Wherever "chosen" appears in the records below, copy the line that holds it.

[Data excerpts]
* * *
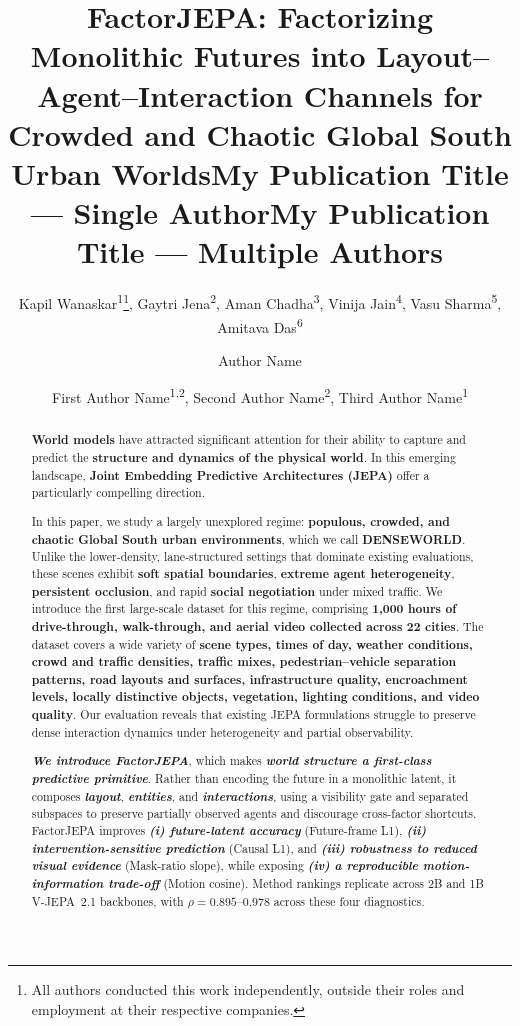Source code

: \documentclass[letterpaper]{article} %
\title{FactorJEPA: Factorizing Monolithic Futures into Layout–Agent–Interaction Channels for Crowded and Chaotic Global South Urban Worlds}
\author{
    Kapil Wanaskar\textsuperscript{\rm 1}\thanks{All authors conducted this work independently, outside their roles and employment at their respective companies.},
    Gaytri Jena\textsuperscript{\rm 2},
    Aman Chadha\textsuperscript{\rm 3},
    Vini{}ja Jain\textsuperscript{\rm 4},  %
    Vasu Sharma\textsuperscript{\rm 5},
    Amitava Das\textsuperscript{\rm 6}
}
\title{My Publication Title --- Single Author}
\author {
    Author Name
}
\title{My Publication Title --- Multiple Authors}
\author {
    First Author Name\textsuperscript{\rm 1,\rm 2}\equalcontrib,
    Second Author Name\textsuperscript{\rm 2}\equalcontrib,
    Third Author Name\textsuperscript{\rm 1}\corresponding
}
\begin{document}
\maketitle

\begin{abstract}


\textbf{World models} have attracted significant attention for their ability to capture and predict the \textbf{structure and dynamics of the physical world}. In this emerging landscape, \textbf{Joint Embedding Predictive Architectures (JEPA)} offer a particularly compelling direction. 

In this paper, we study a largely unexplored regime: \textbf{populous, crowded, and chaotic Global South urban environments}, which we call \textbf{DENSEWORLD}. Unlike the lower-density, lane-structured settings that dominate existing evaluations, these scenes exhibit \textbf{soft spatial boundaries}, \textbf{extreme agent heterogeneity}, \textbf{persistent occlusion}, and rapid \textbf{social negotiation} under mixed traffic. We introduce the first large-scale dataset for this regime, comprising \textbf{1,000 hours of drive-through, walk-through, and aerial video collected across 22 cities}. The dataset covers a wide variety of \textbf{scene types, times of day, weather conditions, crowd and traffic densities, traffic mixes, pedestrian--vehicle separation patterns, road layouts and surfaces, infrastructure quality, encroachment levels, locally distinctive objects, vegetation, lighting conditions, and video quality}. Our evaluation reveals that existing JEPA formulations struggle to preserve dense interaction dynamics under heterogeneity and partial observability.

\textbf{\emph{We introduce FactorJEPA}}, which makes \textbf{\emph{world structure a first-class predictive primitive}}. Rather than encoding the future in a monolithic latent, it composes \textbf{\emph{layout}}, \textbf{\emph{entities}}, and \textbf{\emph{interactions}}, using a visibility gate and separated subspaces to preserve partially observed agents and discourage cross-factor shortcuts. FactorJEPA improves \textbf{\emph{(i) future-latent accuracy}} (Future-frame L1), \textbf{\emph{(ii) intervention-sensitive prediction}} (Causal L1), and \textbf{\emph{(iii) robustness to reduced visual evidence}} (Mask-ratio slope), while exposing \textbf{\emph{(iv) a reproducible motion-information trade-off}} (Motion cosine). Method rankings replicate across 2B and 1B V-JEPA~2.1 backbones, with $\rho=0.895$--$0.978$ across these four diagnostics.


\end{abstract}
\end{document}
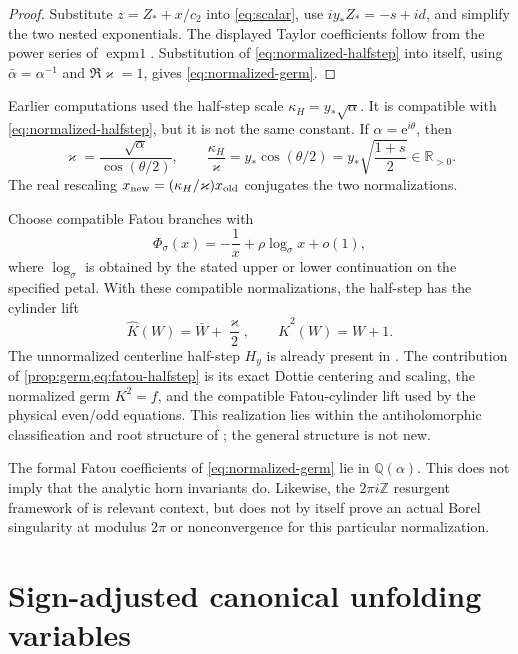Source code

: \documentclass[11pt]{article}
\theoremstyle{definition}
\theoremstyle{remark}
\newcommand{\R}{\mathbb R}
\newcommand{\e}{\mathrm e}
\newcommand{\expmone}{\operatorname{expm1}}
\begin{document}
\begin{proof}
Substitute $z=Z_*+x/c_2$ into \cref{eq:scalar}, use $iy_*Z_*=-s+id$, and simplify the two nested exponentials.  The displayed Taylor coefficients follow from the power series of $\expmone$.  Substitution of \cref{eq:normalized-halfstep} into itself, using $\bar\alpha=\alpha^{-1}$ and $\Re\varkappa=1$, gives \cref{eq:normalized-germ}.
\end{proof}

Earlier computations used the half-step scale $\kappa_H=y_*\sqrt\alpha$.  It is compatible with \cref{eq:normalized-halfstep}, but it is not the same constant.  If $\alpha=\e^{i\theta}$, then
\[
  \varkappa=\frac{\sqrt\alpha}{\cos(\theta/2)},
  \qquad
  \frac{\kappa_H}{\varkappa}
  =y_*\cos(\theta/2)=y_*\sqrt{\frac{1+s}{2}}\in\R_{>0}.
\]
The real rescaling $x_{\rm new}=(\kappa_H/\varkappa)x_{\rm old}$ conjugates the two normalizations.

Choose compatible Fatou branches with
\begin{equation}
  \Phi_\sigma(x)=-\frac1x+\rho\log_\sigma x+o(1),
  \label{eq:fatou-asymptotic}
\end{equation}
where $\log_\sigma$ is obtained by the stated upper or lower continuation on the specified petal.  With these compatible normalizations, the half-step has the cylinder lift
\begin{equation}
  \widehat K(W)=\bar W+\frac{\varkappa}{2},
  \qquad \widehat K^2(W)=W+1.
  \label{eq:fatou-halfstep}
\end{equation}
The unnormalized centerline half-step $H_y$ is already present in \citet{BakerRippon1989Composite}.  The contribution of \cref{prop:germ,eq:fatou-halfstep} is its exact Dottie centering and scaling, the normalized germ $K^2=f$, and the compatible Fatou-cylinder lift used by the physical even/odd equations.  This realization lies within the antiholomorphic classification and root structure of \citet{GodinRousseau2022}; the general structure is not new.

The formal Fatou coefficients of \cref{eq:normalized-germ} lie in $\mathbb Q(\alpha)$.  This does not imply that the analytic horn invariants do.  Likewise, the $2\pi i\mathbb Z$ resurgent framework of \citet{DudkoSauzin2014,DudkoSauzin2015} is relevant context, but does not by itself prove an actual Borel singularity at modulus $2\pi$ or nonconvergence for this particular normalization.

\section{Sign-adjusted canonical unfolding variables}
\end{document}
* * *
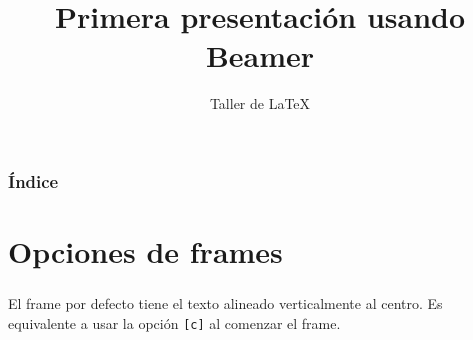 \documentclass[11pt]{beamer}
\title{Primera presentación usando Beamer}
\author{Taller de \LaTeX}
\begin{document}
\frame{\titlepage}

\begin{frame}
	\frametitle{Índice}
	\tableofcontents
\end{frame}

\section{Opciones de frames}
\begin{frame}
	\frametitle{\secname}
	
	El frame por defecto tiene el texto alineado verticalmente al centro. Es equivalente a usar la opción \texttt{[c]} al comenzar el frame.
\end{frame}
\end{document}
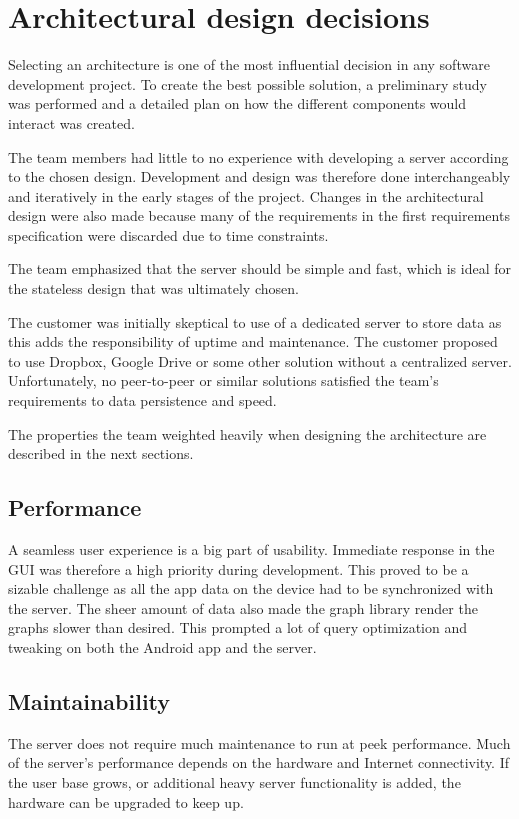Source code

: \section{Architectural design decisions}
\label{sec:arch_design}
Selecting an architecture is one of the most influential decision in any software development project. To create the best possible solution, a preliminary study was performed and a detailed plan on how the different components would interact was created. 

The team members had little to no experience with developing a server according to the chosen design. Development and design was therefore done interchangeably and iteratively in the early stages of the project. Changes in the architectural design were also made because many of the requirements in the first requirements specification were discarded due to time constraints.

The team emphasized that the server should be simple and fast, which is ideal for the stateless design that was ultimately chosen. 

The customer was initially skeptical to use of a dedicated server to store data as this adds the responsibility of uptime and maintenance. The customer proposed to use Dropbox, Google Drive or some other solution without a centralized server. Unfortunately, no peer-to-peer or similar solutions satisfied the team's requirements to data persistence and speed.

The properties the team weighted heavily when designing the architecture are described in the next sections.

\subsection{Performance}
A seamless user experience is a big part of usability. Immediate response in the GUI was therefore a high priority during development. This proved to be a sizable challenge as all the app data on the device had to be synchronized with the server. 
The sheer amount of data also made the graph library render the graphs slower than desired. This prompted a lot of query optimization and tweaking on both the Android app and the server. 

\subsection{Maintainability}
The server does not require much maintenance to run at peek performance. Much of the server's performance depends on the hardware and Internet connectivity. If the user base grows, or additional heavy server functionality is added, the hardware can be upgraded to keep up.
* * *
- [Worked solution]:
The team members had little to no experience with developing a server according to the chosen design. Development and design was therefore done interchangeably and iteratively in the early stages of the project. Changes in the architectural design were also made because many of the requirements in the first requirements specification were discarded due to time constraints.
The team emphasized that the server should be simple and fast, which is ideal for the stateless design that was ultimately chosen. 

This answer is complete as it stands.